La historia de Chile es, en gran medida, la historia de sus terremotos. La naturaleza nos condena a sufrir al menos un cataclismo devastador cada veinticinco años, de modo que cada generación experimenta, en el curso de la vida, dos o tres que le afectan indeleblemente. Qué duda cabe de que la idiosincrasia del país está forjada por esta circunstancia: la resignación a la demolición arbitraria, la total indiferencia por el patrimonio histórico, y una provinciana inclinación a considerar cualquier novedad como progreso, aunque sea un absurdo aberrante o de peor calidad que aquello que reemplaza.
Se creería que un país que debe ponerse a prueba con regular frecuencia, aprendería de las históricas lecciones que acumula. Y, sin embargo, nuestro escaso patrimonio construido termina por desmoronarse hoy en la desidia o la codicia; buena parte de la arquitectura aún aspira semejarse a modelos foráneos -conceptualmente inadecuados a nuestra realidad- y la planificación del territorio difícilmente se materializa con coherencia en el largo plazo, sirviendo mal los intereses y el potencial de sus habitantes; aunque mejor sirviendo los apetitos de la inversión privada en el corto plazo.
La conservación del patrimonio es principalmente cuestión de orgullo cívico, y como tal depende de la sensibilidad popular. Pero también se valoriza y protege el patrimonio cuando está en pleno uso, y para ello los marcos legales exitosos en el mundo promueven la restauración o reconversión gracias a flexibilidad normativa y estímulos económicos: asesoría técnica, crédito blando, subsidios y exenciones tributarias. La clave del patrimonio es que sea un buen negocio para todos. No es fácil: Valparaíso, que debería dar el ejemplo, se desangra en el intento.
En cuanto a la arquitectura, y como todo ingeniero convendrá, en un país sísmico como Chile los edificios más sensatos (es decir, económicos y resistentes) serán siempre aquellos de plantas sencillas y regulares, de volumen simple, de altura moderada y con estructura en base a sólidos muros. Junto a esto, y desde el punto de vista de una eficiencia elemental (es decir, el mejor desempeño al menor costo), enormes fachadas de cristal desnudo, ausencia de protecciones solares y nula ventilación natural, entre otros, son todos caprichos irracionales, moda, una mezquindad.
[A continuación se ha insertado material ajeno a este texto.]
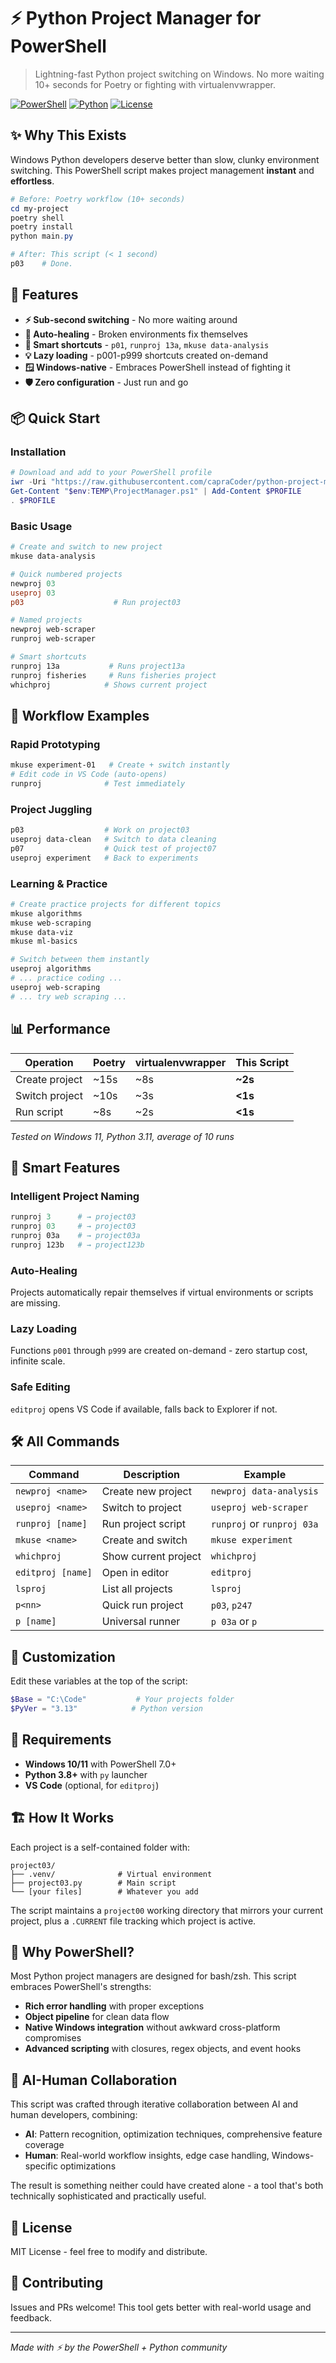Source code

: # ⚡ Python Project Manager for PowerShell

> Lightning-fast Python project switching on Windows. No more waiting 10+ seconds for Poetry or fighting with virtualenvwrapper.

[![PowerShell](https://img.shields.io/badge/PowerShell-7.0+-blue.svg)](https://github.com/PowerShell/PowerShell)
[![Python](https://img.shields.io/badge/Python-3.8+-green.svg)](https://www.python.org/)
[![License](https://img.shields.io/badge/License-MIT-yellow.svg)](LICENSE)

## ✨ Why This Exists

Windows Python developers deserve better than slow, clunky environment switching. This PowerShell script makes project management **instant** and **effortless**.

```powershell
# Before: Poetry workflow (10+ seconds)
cd my-project
poetry shell
poetry install
python main.py

# After: This script (< 1 second)
p03    # Done.
```

## 🚀 Features

- **⚡ Sub-second switching** - No more waiting around
- **🔧 Auto-healing** - Broken environments fix themselves
- **🎯 Smart shortcuts** - `p01`, `runproj 13a`, `mkuse data-analysis`
- **💡 Lazy loading** - p001-p999 shortcuts created on-demand
- **🪟 Windows-native** - Embraces PowerShell instead of fighting it
- **🛡️ Zero configuration** - Just run and go

## 📦 Quick Start

### Installation
```powershell
# Download and add to your PowerShell profile
iwr -Uri "https://raw.githubusercontent.com/capraCoder/python-project-manager/main/ProjectManager.ps1" -OutFile "$env:TEMP\ProjectManager.ps1"
Get-Content "$env:TEMP\ProjectManager.ps1" | Add-Content $PROFILE
. $PROFILE
```

### Basic Usage
```powershell
# Create and switch to new project
mkuse data-analysis

# Quick numbered projects  
newproj 03
useproj 03
p03                    # Run project03

# Named projects
newproj web-scraper
runproj web-scraper

# Smart shortcuts
runproj 13a           # Runs project13a
runproj fisheries     # Runs fisheries project
whichproj            # Shows current project
```

## 🎯 Workflow Examples

### Rapid Prototyping
```powershell
mkuse experiment-01   # Create + switch instantly
# Edit code in VS Code (auto-opens)
runproj              # Test immediately
```

### Project Juggling
```powershell
p03                  # Work on project03
useproj data-clean   # Switch to data cleaning
p07                  # Quick test of project07
useproj experiment   # Back to experiments
```

### Learning & Practice
```powershell
# Create practice projects for different topics
mkuse algorithms
mkuse web-scraping  
mkuse data-viz
mkuse ml-basics

# Switch between them instantly
useproj algorithms
# ... practice coding ...
useproj web-scraping
# ... try web scraping ...
```

## 📊 Performance

| Operation | Poetry | virtualenvwrapper | This Script |
|-----------|--------|-------------------|-------------|
| Create project | ~15s | ~8s | **~2s** |
| Switch project | ~10s | ~3s | **<1s** |
| Run script | ~8s | ~2s | **<1s** |

*Tested on Windows 11, Python 3.11, average of 10 runs*

## 🧠 Smart Features

### Intelligent Project Naming
```powershell
runproj 3      # → project03
runproj 03     # → project03  
runproj 03a    # → project03a
runproj 123b   # → project123b
```

### Auto-Healing
Projects automatically repair themselves if virtual environments or scripts are missing.

### Lazy Loading
Functions `p001` through `p999` are created on-demand - zero startup cost, infinite scale.

### Safe Editing
`editproj` opens VS Code if available, falls back to Explorer if not.

## 🛠️ All Commands

| Command | Description | Example |
|---------|-------------|---------|
| `newproj <name>` | Create new project | `newproj data-analysis` |
| `useproj <name>` | Switch to project | `useproj web-scraper` |
| `runproj [name]` | Run project script | `runproj` or `runproj 03a` |
| `mkuse <name>` | Create and switch | `mkuse experiment` |
| `whichproj` | Show current project | `whichproj` |
| `editproj [name]` | Open in editor | `editproj` |
| `lsproj` | List all projects | `lsproj` |
| `p<nn>` | Quick run project | `p03`, `p247` |
| `p [name]` | Universal runner | `p 03a` or `p` |

## 🎨 Customization

Edit these variables at the top of the script:

```powershell
$Base = "C:\Code"           # Your projects folder
$PyVer = "3.13"            # Python version
```

## 🤝 Requirements

- **Windows 10/11** with PowerShell 7.0+
- **Python 3.8+** with `py` launcher
- **VS Code** (optional, for `editproj`)

## 🏗️ How It Works

Each project is a self-contained folder with:
```
project03/
├── .venv/              # Virtual environment
├── project03.py        # Main script
└── [your files]        # Whatever you add
```

The script maintains a `project00` working directory that mirrors your current project, plus a `.CURRENT` file tracking which project is active.

## 🎯 Why PowerShell?

Most Python project managers are designed for bash/zsh. This script embraces PowerShell's strengths:
- **Rich error handling** with proper exceptions
- **Object pipeline** for clean data flow  
- **Native Windows integration** without awkward cross-platform compromises
- **Advanced scripting** with closures, regex objects, and event hooks

## 🤖 AI-Human Collaboration

This script was crafted through iterative collaboration between AI and human developers, combining:
- **AI**: Pattern recognition, optimization techniques, comprehensive feature coverage
- **Human**: Real-world workflow insights, edge case handling, Windows-specific optimizations

The result is something neither could have created alone - a tool that's both technically sophisticated and practically useful.

## 📄 License

MIT License - feel free to modify and distribute.

## 🙏 Contributing

Issues and PRs welcome! This tool gets better with real-world usage and feedback.

---

*Made with ⚡ by the PowerShell + Python community*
Por último, cada terremoto nos obliga a repensar el territorio. La planificación no puede ser menos que un ejercicio absolutamente desinteresado y democrático, involucrando a la población en las decisiones a tomar, al más largo plazo imaginable y siempre orientado al orgullo del habitante y a la belleza como un bien. Estos valores preceden y convocan a la riqueza, pero rara vez al contrario.
¿Cuánto mejor estaremos para el siguiente terremoto?